Welcome, Guest. Please Login.
IRobotSoft Robot
05/27/17 at 19:07:12
News: IRobotSoft is the Best Visual Web Computing Platform!
Home Help Search Login
Google
 


Pages: 1
Send Topic Print
Wikipedia History scraper (Read 563 times)
Jean-Pierre
IRobotSoft Newbies
*


I Love IRobotSoft

Posts: 6
Gender: male
Wikipedia History scraper
07/08/16 at 14:29:55
 
I am trying to extract information from an unordered list (UL) structure on special type of Wikipedia page called a History page.  
An example URL is https://en.wikipedia.org/w/index.php?title=English_language&action=history  
and my HTQL so far is as follows:  
 
Code:
<UL (ID='pagehistory')>1.<LI>1-0{
CurrLink=<SPAN (CLASS='mw-history-histlinks')>1.<A (tx='cur')>1:href;
PrevLink=<SPAN (CLASS='mw-history-histlinks')>1.<A (tx='prev')>1:href;
DiffID=<INPUT (Name='diff')>1:value;
EditDTS=<A (CLASS='mw-changeslist-date')>1:tx;
UserName=<SPAN (CLASS='history-user')>1.<A (CLASS='mw-userlink')>1:tx;
UserText=<SPAN (CLASS='comment')>1:tx;
} 


 
I am running into a few problems.
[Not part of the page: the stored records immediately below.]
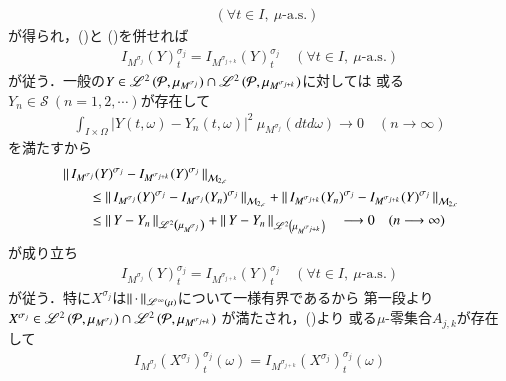 \begin{prf}
\begin{description}
\begin{align}
					\quad (\forall t \in I,\ \mbox{$\mu$-a.s.})
					\label{eq:thm_Ito_integral_on_M_c_loc_and_left_cont_locally_bounded_2}
				\end{align}
				が得られ，()と
				()を併せれば
				\begin{align}
					I_{M^{\sigma_j}}(Y)^{\sigma_j}_t = I_{M^{\sigma_{j+k}}}(Y)^{\sigma_j}_t
					\quad (\forall t \in I,\ \mbox{$\mu$-a.s.})
				\end{align}
				が従う．一般の$Y \in \mathscr{L}^{2} \left(\mathcal{P},\mu_{M^{\sigma_j}}\right) \cap \mathscr{L}^{2} \left(\mathcal{P},\mu_{M^{\sigma_{j+k}}}\right)$に対しては
				或る$Y_n \in \mathcal{S}\ (n=1,2,\cdots)$が存在して
				\begin{align}
					\int_{I \times \Omega} \left| Y(t,\omega) - Y_n(t,\omega) \right|^2\ \mu_{M^{\sigma_j}}(dtd\omega)
					\longrightarrow 0
					\quad (n \longrightarrow \infty)
				\end{align}
				を満たすから
				\begin{align}
					&\left\|\, I_{M^{\sigma_j}}(Y)^{\sigma_j} - I_{M^{\sigma_{j+k}}}(Y)^{\sigma_j}\, \right\|_{\mathcal{M}_{2,c}} \\
					&\qquad \leq \left\|\, I_{M^{\sigma_j}}(Y)^{\sigma_j} - I_{M^{\sigma_j}}(Y_n)^{\sigma_j}\, \right\|_{\mathcal{M}_{2,c}}
						+ \left\|\, I_{M^{\sigma_{j+k}}}(Y_n)^{\sigma_j} - I_{M^{\sigma_{j+k}}}(Y)^{\sigma_j}\, \right\|_{\mathcal{M}_{2,c}} \\
					&\qquad \leq \left\|\, Y - Y_n\, \right\|_{\mathscr{L}^{2} \left(\mu_{M^{\sigma_j}}\right)} + \left\|\, Y - Y_n\, \right\|_{\mathscr{L}^{2} \left(\mu_{M^{\sigma_{j+k}}}\right)}
					\quad \longrightarrow 0 \quad (n \longrightarrow \infty)
				\end{align}
				が成り立ち
				\begin{align}
					I_{M^{\sigma_j}}(Y)^{\sigma_j}_t = I_{M^{\sigma_{j+k}}}(Y)^{\sigma_j}_t
					\quad (\forall t \in I,\ \mbox{$\mu$-a.s.})
					\label{eq:thm_Ito_integral_on_M_c_loc_and_left_cont_locally_bounded_3}
				\end{align}
				が従う．特に$X^{\sigma_j}$は$\left\|\, \cdot\, \right\|_{\mathscr{L}^{\infty} \left(\mu\right)}$について一様有界であるから
				第一段より$X^{\sigma_j} \in \mathscr{L}^{2} \left(\mathcal{P},\mu_{M^{\sigma_j}}\right) \cap \mathscr{L}^{2} \left(\mathcal{P},\mu_{M^{\sigma_{j+k}}}\right)$
				が満たされ，()より
				或る$\mu$-零集合$A_{j,k}$が存在して
				\begin{align}
					I_{M^{\sigma_j}}(X^{\sigma_j})^{\sigma_j}_t(\omega) = I_{M^{\sigma_{j+k}}}(X^{\sigma_j})^{\sigma_j}_t(\omega)

\end{align}
\end{description}
\end{prf}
They are (in order of importance):
 
#1. Can't save the data to CSV file.
#2. Can't seem to get all the desired data.
#3. Can't get the built-in "Tuple" variable to show in data results.
#4. Don't know how to handle a special case for the first item in list.
#5. Unicode characters corrupted.
 
DETAILS:  

 

Problem #1. Overall the biggest problem is that I can't seem to get it to save the data as a CSV file and so I am working only with the IRobotSoft interface to see the data. This may mean some of the rest of the problems (like #3 and #5) are not actually real but I cannot tell since I cannot view the data outside the program. I carefully followed the manual's instructions for saving variables except I chose CSV instead of XML. I see an event (triggered "after each tuple") exists but no file is ever created.
 

Problem #2. For this example I am using the "21 June 2016" entry by user "Yobot". The desired output for that tuple should be:
 
CurrLink      =      /w/index.php?title=English_language&diff=727784939&oldid=726279199
PrevLink      =      /w/index.php?title=English_language&diff=726279199&oldid=726169770
DiffID        =      726279199
EditDTS        =      05:38, 21 June 2016
UserName      =      Yobot
UserText      =      (WP:CHECKWIKI error fixes using AWB (12030))

 
  • (A) The DiffID, EditDTS, and UserName fields seem to be working fine.  
  • (B) The CurrLink and DiffLink fields seems to be truncating at "&diff=$". Is this a string length limit imposed by the software?
  • (C) The UserText field seems to break/stop when it runs across certain html tags.  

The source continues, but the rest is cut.